## [Assignment]
From the entries below, return only the lines starting at the one that contains "vihollisenne voittaisi teitä'." and ending at the one that contains "ei kuunnellut teitä.", exactly as they stand.

## [Entries supplied]
Start of Block
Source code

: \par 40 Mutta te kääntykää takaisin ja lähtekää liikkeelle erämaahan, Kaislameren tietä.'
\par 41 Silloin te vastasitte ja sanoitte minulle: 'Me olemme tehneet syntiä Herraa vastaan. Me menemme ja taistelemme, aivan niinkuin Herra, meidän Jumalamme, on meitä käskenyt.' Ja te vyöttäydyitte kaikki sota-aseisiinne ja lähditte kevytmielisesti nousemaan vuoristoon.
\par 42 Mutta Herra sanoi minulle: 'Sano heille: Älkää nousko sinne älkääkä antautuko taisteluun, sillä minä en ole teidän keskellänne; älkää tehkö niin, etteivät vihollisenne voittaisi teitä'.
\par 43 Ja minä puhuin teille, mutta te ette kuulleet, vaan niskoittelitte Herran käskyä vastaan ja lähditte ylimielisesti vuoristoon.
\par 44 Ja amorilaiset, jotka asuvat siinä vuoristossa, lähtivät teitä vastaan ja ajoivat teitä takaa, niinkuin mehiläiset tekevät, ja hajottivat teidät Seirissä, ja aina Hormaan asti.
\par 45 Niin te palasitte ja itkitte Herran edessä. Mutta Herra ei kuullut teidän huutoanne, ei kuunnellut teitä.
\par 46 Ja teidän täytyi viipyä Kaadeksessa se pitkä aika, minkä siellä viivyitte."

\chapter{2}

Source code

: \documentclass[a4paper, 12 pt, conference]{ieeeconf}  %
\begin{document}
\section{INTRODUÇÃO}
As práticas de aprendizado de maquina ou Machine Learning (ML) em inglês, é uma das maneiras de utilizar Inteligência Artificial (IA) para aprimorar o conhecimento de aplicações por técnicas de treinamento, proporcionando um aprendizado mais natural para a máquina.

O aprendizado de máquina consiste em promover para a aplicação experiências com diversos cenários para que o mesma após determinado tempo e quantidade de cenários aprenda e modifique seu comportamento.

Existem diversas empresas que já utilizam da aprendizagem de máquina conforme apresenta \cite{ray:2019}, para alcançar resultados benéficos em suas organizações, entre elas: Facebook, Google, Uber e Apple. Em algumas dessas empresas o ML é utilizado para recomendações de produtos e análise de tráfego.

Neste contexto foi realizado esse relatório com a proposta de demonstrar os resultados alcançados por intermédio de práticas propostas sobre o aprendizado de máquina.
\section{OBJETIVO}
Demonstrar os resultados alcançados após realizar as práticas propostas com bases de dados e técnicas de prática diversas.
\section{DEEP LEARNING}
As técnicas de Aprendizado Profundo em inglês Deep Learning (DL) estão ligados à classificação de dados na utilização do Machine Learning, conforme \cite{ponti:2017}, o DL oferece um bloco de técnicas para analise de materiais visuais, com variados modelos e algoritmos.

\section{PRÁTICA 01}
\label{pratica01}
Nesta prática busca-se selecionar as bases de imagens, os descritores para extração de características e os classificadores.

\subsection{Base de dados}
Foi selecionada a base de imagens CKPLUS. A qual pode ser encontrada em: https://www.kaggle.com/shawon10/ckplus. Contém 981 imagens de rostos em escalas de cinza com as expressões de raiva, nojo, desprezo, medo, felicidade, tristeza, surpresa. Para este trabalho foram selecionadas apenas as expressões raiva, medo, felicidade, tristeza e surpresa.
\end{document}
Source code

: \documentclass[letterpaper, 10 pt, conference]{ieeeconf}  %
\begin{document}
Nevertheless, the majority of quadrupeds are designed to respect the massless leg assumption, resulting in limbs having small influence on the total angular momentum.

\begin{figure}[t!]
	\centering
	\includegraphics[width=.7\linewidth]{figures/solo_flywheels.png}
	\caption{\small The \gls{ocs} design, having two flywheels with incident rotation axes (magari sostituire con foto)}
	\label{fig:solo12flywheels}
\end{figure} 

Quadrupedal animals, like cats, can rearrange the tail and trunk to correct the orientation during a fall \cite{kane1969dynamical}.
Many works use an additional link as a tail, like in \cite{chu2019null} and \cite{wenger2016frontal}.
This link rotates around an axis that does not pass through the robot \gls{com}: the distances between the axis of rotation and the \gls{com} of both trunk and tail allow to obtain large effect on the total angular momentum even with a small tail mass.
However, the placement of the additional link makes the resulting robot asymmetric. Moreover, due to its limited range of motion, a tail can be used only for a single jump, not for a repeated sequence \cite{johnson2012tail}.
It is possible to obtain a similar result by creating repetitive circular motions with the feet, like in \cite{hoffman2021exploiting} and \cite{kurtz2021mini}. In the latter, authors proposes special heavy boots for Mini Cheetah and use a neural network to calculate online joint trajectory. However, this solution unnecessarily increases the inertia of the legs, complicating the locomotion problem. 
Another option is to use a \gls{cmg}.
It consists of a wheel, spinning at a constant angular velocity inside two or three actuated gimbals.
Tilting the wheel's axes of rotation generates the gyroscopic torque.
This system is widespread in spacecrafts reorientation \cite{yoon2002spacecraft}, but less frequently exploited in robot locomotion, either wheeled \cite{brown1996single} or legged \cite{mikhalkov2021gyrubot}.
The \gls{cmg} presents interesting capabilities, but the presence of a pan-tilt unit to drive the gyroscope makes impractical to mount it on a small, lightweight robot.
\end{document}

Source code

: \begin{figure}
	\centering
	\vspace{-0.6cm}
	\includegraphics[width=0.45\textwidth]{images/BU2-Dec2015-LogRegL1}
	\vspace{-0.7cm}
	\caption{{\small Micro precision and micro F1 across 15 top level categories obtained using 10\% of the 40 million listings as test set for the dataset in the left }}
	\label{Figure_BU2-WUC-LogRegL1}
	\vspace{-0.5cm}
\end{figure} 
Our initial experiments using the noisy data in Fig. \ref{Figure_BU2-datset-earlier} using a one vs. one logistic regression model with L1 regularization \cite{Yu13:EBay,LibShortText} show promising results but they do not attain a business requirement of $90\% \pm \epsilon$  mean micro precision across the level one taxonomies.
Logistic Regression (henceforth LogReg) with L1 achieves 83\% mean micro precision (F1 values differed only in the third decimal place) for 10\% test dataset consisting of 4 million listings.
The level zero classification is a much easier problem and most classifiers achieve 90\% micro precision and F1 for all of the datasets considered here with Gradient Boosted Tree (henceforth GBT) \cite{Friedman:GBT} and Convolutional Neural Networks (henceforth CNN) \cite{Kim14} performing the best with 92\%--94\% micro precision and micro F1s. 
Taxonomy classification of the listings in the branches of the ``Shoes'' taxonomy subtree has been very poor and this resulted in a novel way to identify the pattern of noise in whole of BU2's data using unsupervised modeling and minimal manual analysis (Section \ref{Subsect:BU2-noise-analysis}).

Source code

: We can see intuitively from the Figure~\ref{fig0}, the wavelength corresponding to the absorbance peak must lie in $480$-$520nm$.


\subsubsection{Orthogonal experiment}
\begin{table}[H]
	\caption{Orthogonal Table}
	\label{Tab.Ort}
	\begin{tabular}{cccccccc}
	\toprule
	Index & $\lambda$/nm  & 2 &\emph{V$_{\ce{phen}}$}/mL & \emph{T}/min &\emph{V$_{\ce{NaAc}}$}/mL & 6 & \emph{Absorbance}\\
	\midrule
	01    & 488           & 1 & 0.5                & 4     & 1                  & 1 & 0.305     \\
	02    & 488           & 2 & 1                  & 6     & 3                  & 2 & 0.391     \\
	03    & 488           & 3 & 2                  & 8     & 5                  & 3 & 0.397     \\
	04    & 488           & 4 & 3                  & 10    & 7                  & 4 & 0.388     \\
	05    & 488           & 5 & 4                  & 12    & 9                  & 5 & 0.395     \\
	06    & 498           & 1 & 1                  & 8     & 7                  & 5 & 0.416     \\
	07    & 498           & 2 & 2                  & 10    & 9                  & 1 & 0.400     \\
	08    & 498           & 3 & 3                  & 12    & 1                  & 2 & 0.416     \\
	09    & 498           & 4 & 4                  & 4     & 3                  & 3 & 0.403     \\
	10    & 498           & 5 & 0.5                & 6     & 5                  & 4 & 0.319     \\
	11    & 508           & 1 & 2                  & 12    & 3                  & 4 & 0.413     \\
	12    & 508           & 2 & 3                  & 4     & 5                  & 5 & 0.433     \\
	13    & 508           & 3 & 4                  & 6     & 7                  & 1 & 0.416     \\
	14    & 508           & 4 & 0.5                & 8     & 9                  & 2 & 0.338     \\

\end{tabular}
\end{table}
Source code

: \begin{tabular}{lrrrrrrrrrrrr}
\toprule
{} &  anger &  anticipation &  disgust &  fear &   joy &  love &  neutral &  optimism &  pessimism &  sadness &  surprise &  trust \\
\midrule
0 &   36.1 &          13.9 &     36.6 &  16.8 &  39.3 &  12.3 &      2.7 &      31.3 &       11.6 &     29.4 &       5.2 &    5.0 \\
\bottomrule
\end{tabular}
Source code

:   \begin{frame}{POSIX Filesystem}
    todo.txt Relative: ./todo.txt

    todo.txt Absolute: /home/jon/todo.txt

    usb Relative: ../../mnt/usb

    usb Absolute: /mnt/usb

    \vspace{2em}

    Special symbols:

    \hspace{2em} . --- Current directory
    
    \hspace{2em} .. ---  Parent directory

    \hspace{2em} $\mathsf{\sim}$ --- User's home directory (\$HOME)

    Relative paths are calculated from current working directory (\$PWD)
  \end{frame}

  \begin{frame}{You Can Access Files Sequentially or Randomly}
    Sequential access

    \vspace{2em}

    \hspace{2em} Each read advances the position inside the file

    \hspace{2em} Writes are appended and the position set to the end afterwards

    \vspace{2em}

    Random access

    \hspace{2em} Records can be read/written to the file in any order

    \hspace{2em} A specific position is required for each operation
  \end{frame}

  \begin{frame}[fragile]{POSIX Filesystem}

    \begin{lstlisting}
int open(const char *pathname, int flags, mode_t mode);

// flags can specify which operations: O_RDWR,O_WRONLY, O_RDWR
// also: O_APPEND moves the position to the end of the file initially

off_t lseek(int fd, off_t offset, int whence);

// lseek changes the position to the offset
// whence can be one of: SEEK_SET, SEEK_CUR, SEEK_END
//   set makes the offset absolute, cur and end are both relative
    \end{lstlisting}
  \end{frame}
End of Block
## [Answer for the task]
\par 42 Mutta Herra sanoi minulle: 'Sano heille: Älkää nousko sinne älkääkä antautuko taisteluun, sillä minä en ole teidän keskellänne; älkää tehkö niin, etteivät vihollisenne voittaisi teitä'.
\par 43 Ja minä puhuin teille, mutta te ette kuulleet, vaan niskoittelitte Herran käskyä vastaan ja lähditte ylimielisesti vuoristoon.
\par 44 Ja amorilaiset, jotka asuvat siinä vuoristossa, lähtivät teitä vastaan ja ajoivat teitä takaa, niinkuin mehiläiset tekevät, ja hajottivat teidät Seirissä, ja aina Hormaan asti.
\par 45 Niin te palasitte ja itkitte Herran edessä. Mutta Herra ei kuullut teidän huutoanne, ei kuunnellut teitä.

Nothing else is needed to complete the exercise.